Assignment => Please reproduce each line of the data below exactly as shown.

Saved data entries:

== == ==

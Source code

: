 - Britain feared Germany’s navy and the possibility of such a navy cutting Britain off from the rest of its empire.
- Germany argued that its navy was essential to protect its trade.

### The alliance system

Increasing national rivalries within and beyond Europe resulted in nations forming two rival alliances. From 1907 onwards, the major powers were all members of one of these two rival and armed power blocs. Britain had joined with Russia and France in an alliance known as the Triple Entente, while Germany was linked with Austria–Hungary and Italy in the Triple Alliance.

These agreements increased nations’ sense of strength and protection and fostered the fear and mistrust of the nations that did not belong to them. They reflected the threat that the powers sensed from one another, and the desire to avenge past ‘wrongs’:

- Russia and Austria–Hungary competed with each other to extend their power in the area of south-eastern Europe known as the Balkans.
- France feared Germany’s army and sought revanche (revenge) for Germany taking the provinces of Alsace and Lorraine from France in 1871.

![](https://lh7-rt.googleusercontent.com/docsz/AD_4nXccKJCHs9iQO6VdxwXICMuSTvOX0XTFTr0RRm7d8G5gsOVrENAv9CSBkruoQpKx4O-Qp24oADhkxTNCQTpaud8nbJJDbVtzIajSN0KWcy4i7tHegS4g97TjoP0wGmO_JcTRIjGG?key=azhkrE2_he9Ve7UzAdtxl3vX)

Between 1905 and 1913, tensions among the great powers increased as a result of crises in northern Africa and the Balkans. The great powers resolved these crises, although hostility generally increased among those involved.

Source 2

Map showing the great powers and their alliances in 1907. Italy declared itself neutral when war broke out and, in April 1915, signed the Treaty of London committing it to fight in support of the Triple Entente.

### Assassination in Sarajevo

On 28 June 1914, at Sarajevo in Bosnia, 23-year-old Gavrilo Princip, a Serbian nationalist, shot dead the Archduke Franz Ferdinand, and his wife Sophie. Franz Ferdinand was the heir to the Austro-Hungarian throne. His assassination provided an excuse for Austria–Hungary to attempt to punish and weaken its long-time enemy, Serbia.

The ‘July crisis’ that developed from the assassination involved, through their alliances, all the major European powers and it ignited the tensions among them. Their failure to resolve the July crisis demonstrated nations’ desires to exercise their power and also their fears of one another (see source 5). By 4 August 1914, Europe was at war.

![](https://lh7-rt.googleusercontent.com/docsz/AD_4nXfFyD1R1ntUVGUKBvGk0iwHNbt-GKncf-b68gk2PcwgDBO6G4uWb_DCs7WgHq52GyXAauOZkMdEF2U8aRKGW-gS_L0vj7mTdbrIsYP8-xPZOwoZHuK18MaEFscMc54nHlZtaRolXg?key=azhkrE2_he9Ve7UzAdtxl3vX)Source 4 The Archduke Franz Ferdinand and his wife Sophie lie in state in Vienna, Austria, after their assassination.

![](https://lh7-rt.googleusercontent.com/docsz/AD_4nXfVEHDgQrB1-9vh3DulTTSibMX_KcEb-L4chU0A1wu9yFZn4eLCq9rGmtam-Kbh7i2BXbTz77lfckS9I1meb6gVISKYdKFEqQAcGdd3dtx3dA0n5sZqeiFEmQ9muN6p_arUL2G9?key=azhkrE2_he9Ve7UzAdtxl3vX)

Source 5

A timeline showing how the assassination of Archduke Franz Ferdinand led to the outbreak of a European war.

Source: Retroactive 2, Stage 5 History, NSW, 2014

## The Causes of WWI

== == ==

Task answer =>
Source code

: - Britain feared Germany’s navy and the possibility of such a navy cutting Britain off from the rest of its empire.
- Germany argued that its navy was essential to protect its trade.

### The alliance system

Increasing national rivalries within and beyond Europe resulted in nations forming two rival alliances. From 1907 onwards, the major powers were all members of one of these two rival and armed power blocs. Britain had joined with Russia and France in an alliance known as the Triple Entente, while Germany was linked with Austria–Hungary and Italy in the Triple Alliance.

These agreements increased nations’ sense of strength and protection and fostered the fear and mistrust of the nations that did not belong to them. They reflected the threat that the powers sensed from one another, and the desire to avenge past ‘wrongs’:

- Russia and Austria–Hungary competed with each other to extend their power in the area of south-eastern Europe known as the Balkans.
- France feared Germany’s army and sought revanche (revenge) for Germany taking the provinces of Alsace and Lorraine from France in 1871.

![](https://lh7-rt.googleusercontent.com/docsz/AD_4nXccKJCHs9iQO6VdxwXICMuSTvOX0XTFTr0RRm7d8G5gsOVrENAv9CSBkruoQpKx4O-Qp24oADhkxTNCQTpaud8nbJJDbVtzIajSN0KWcy4i7tHegS4g97TjoP0wGmO_JcTRIjGG?key=azhkrE2_he9Ve7UzAdtxl3vX)

Between 1905 and 1913, tensions among the great powers increased as a result of crises in northern Africa and the Balkans. The great powers resolved these crises, although hostility generally increased among those involved.

Source 2

Map showing the great powers and their alliances in 1907. Italy declared itself neutral when war broke out and, in April 1915, signed the Treaty of London committing it to fight in support of the Triple Entente.

### Assassination in Sarajevo

On 28 June 1914, at Sarajevo in Bosnia, 23-year-old Gavrilo Princip, a Serbian nationalist, shot dead the Archduke Franz Ferdinand, and his wife Sophie. Franz Ferdinand was the heir to the Austro-Hungarian throne. His assassination provided an excuse for Austria–Hungary to attempt to punish and weaken its long-time enemy, Serbia.

The ‘July crisis’ that developed from the assassination involved, through their alliances, all the major European powers and it ignited the tensions among them. Their failure to resolve the July crisis demonstrated nations’ desires to exercise their power and also their fears of one another (see source 5). By 4 August 1914, Europe was at war.

![](https://lh7-rt.googleusercontent.com/docsz/AD_4nXfFyD1R1ntUVGUKBvGk0iwHNbt-GKncf-b68gk2PcwgDBO6G4uWb_DCs7WgHq52GyXAauOZkMdEF2U8aRKGW-gS_L0vj7mTdbrIsYP8-xPZOwoZHuK18MaEFscMc54nHlZtaRolXg?key=azhkrE2_he9Ve7UzAdtxl3vX)Source 4 The Archduke Franz Ferdinand and his wife Sophie lie in state in Vienna, Austria, after their assassination.

![](https://lh7-rt.googleusercontent.com/docsz/AD_4nXfVEHDgQrB1-9vh3DulTTSibMX_KcEb-L4chU0A1wu9yFZn4eLCq9rGmtam-Kbh7i2BXbTz77lfckS9I1meb6gVISKYdKFEqQAcGdd3dtx3dA0n5sZqeiFEmQ9muN6p_arUL2G9?key=azhkrE2_he9Ve7UzAdtxl3vX)

Source 5

A timeline showing how the assassination of Archduke Franz Ferdinand led to the outbreak of a European war.

Source: Retroactive 2, Stage 5 History, NSW, 2014

## The Causes of WWI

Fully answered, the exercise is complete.